Along with the Pulao and Kebab, they had also served Rajma, Naan Bread and a Salad that looked and tasted just like Kachumber salad. As the enchanting fragrance of spices was too inviting, we started our meal with Chicken Shawarma. The juicy pulled chicken was mildly seasoned with spices and was paired with fresh cucumber and tomatoes. These cucumber and tomatoes weren’t pickled, like how they usually should be. However, the chicken was so succulent that the shawarma tasted divine. It thankfully didn’t have oodles of spices or unflattering mayonnaise.
We moved on to Chapli Kebabs, the kebabs that are said to have their origin in Peshawar (Pakistan) but are hugely popular in East Afghanistan and Turkey. Chapli means flat and the kebabs are shaped like burger patties. They’re made of ground beef (at times mutton), whole wheat flour, spices and powdered pomegranate seeds. The ground beef meat is mixed with spices like coriander, cinnamon, garam masala, cumin powder, chillies and whole-wheat flour with anardana. The batter is kept overnight for marination, before rolling out round shaped patties, which are made out of the same batter and fried. Honestly, I was enticed by the aroma of it when it arrived. The crispy texture on top and its deep colour were just too alluring. One bite of naan, delicious kebab, mint chutney and pickled salad was enough for me to fall in love. So much so, that I ordered another plate of it. The aromatics, texture and the generosity of this kebab were worth celebrating. Juicy, spicy, crunchy, soft, tangy and meaty, the packed flavours and textures could make anyone happy.

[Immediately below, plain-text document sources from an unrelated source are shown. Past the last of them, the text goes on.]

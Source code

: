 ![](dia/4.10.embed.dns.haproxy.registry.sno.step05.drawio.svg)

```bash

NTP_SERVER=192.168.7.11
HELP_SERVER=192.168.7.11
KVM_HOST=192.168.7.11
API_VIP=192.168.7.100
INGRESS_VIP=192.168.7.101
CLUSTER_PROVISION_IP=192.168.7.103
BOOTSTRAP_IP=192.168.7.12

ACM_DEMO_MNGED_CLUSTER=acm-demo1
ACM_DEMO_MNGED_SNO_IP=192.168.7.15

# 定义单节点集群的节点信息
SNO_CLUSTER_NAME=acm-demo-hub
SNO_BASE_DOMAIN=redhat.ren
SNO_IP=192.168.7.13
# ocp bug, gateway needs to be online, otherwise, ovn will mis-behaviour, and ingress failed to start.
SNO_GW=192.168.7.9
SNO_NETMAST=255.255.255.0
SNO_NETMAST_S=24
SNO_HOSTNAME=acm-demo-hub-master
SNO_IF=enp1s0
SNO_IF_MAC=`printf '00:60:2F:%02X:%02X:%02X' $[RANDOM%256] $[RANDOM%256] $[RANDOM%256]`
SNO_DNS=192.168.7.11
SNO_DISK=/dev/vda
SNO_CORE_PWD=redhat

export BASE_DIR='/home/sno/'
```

As the feasting continued, a bite of Qabli Pulao (Kabuli Pulao) just lifted my spirit a tad bit further. The subtle meaty flavour of rice, raisins and the juiciest beef pieces just melted in my mouth. I have to say that the dish looked humble but underneath the aromatic rice was some beautifully cooked Beef, which gave the pulao a distinct flavour. The raisins added sweetness and paired with rajma curry, I got spicy, sweet, salty and meaty all in one bite. The portions were huge and believe me I didn’t have dinner after this meal. Also, I noticed that unlike Mughalai food that Delhiites are so accustomed to, this food is mild in comparison. If the Kebab is made of Beef, an Afghan cook will make sure that the flavour of meat shines. Even the rice in Pulao would taste of meat rather than spices or aromatics. Like Irani food, Afghans use nuts, citric element, pomegranate and pronounced meaty flavours in their food.

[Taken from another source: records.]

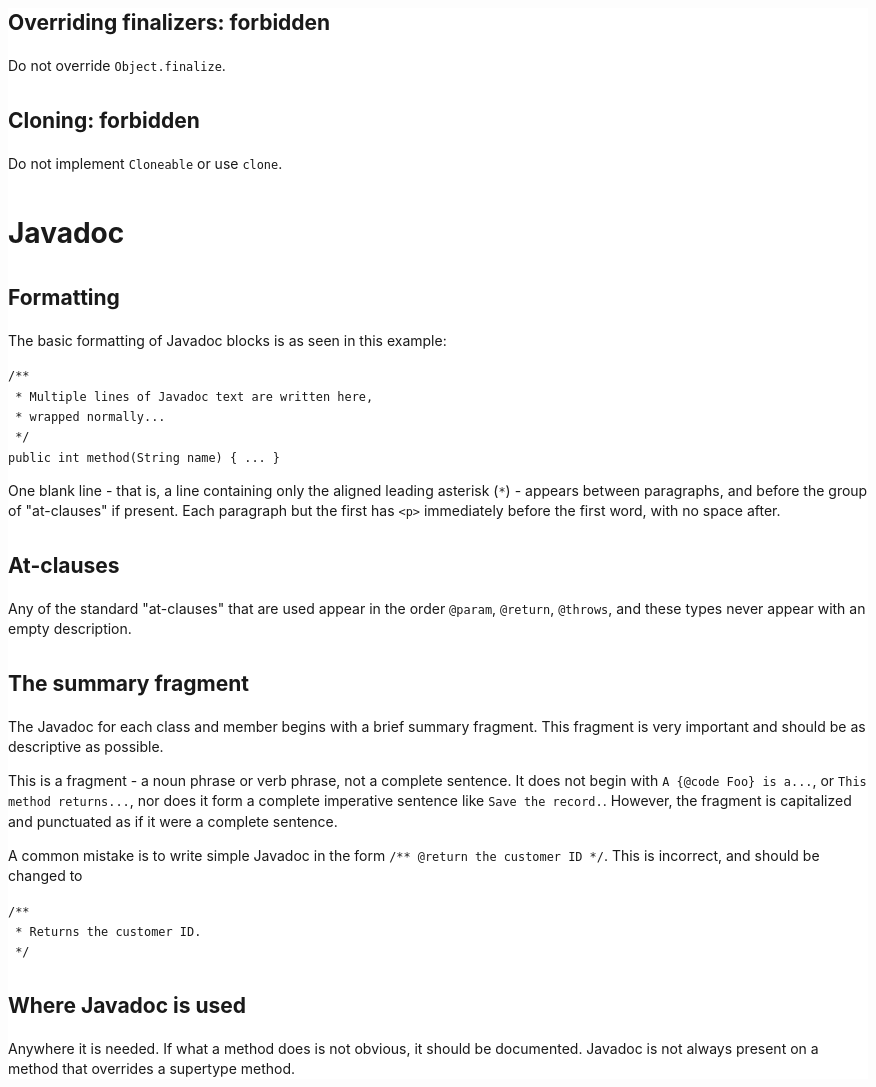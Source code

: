 ## Overriding finalizers: forbidden

Do not override `Object.finalize`.

## Cloning: forbidden

Do not implement `Cloneable` or use `clone`.

# Javadoc 

## Formatting

The basic formatting of Javadoc blocks is as seen in this example:

    /**
     * Multiple lines of Javadoc text are written here,
     * wrapped normally...
     */
    public int method(String name) { ... }

One blank line - that is, a line containing only the aligned leading asterisk (`*`) - appears between paragraphs,
and before the group of "at-clauses" if present.
Each paragraph but the first has `<p>` immediately before the first word, with no space after.

## At-clauses

Any of the standard "at-clauses" that are used appear in the order `@param`, `@return`, `@throws`, and these types never
appear with an empty description.

## The summary fragment

The Javadoc for each class and member begins with a brief summary fragment. This fragment is very important and should
be as descriptive as possible.

This is a fragment - a noun phrase or verb phrase, not a complete sentence.
It does not begin with `A {@code Foo} is a...`, or `This method returns...`,
nor does it form a complete imperative sentence like `Save the record.`.
However, the fragment is capitalized and punctuated as if it were a complete sentence.

A common mistake is to write simple Javadoc in the form `/** @return the customer ID */`.
This is incorrect, and should be changed to

    /**
     * Returns the customer ID. 
     */

## Where Javadoc is used

Anywhere it is needed.
If what a method does is not obvious, it should be documented.
Javadoc is not always present on a method that overrides a supertype method.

Gurjas, while eating mentioned that this is probably how Parsi food must have entered Mumbai and Gujrat. Just like the Parsis, he added, these Afghans have come to Delhi with a hope for a better life, education for their children, for a peaceful future and a life that they could no longer live in their war-struck country. Along with them, they have brought along their food and culture. Just how Parsi food is readily available in Western India, today Delhi has many eateries serving Afghani food and this is almost like history in making.

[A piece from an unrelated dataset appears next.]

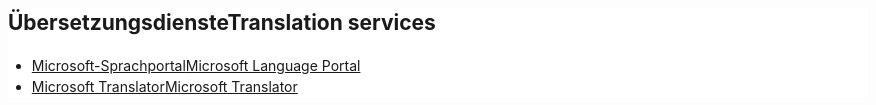 ## <a name="translation-services"></a><span data-ttu-id="6a7d7-248">Übersetzungsdienste</span><span class="sxs-lookup"><span data-stu-id="6a7d7-248">Translation services</span></span>

* [<span data-ttu-id="6a7d7-249">Microsoft-Sprachportal</span><span class="sxs-lookup"><span data-stu-id="6a7d7-249">Microsoft Language Portal</span></span>](http://go.microsoft.com/fwlink/p/?LinkId=330295)
* [<span data-ttu-id="6a7d7-250">Microsoft Translator</span><span class="sxs-lookup"><span data-stu-id="6a7d7-250">Microsoft Translator</span></span>](http://go.microsoft.com/fwlink/p/?LinkId=258220)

Perhaps, years from now we’ll have 2nd generation Afghanis here, feasting on Chapli Kebabs, a dish easily available in most parts of city.
In a nutshell:
Location: 4/8, Near Kashmiri Park, Central Road, Jangpura Extension, Jangpura, New Delhi
Atmosphere: A humble eatery with clean atmospherics. One section of the restaurant also has quintessential carpet seating. However, they keep switching off the Air Conditioning.
Service: The servers are polite, warm people. However, language can be an issue while placing the order or paying the bill.
Food: For the love of flavoursome Chapli Kebabs, Shawarmas, Manto, Pulaos and other Afghani dishes, do visit this neighbourhood.
Must Haves: Chapli Kebabs, Kabuli Pulao and Shawarma.